### Provided records
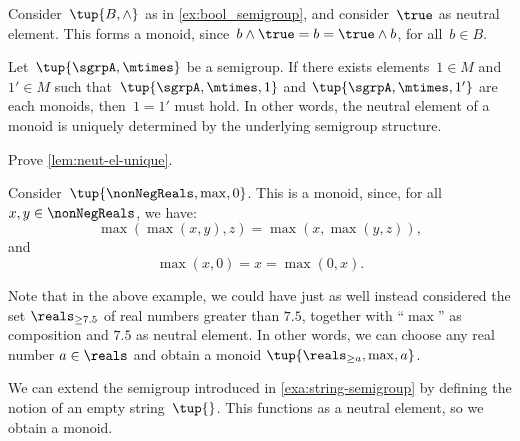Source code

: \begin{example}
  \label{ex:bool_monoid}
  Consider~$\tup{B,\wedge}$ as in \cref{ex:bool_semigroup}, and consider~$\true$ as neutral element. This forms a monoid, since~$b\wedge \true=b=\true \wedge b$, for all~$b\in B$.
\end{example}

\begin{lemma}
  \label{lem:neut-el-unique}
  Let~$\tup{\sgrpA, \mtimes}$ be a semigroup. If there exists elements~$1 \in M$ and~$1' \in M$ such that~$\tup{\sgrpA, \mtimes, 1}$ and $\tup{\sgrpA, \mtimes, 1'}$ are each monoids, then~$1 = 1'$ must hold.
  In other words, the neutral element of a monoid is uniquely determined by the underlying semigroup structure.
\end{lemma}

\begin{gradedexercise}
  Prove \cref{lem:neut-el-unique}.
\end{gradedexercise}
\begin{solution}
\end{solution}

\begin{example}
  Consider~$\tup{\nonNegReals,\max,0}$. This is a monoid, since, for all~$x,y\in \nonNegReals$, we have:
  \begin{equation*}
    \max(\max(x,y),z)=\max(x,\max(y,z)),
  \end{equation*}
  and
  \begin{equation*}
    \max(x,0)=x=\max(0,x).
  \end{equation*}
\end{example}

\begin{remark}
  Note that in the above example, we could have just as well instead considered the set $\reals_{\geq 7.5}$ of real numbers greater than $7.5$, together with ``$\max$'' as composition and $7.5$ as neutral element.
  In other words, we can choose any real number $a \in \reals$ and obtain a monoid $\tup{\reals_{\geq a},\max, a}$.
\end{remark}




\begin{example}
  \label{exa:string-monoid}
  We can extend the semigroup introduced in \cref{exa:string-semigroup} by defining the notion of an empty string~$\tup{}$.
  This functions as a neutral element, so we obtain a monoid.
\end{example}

### Your goal
Give back each entry exactly as it appears, with no pictures.

### Response to this exercise
Source code

: \begin{example}
  \label{ex:bool_monoid}
  Consider~$\tup{B,\wedge}$ as in \cref{ex:bool_semigroup}, and consider~$\true$ as neutral element. This forms a monoid, since~$b\wedge \true=b=\true \wedge b$, for all~$b\in B$.
\end{example}

\begin{lemma}
  \label{lem:neut-el-unique}
  Let~$\tup{\sgrpA, \mtimes}$ be a semigroup. If there exists elements~$1 \in M$ and~$1' \in M$ such that~$\tup{\sgrpA, \mtimes, 1}$ and $\tup{\sgrpA, \mtimes, 1'}$ are each monoids, then~$1 = 1'$ must hold.
  In other words, the neutral element of a monoid is uniquely determined by the underlying semigroup structure.
\end{lemma}

\begin{gradedexercise}
  Prove \cref{lem:neut-el-unique}.
\end{gradedexercise}
\begin{solution}
\end{solution}

\begin{example}
  Consider~$\tup{\nonNegReals,\max,0}$. This is a monoid, since, for all~$x,y\in \nonNegReals$, we have:
  \begin{equation*}
    \max(\max(x,y),z)=\max(x,\max(y,z)),
  \end{equation*}
  and
  \begin{equation*}
    \max(x,0)=x=\max(0,x).
  \end{equation*}
\end{example}

\begin{remark}
  Note that in the above example, we could have just as well instead considered the set $\reals_{\geq 7.5}$ of real numbers greater than $7.5$, together with ``$\max$'' as composition and $7.5$ as neutral element.
  In other words, we can choose any real number $a \in \reals$ and obtain a monoid $\tup{\reals_{\geq a},\max, a}$.
\end{remark}




\begin{example}
  \label{exa:string-monoid}
  We can extend the semigroup introduced in \cref{exa:string-semigroup} by defining the notion of an empty string~$\tup{}$.
  This functions as a neutral element, so we obtain a monoid.
\end{example}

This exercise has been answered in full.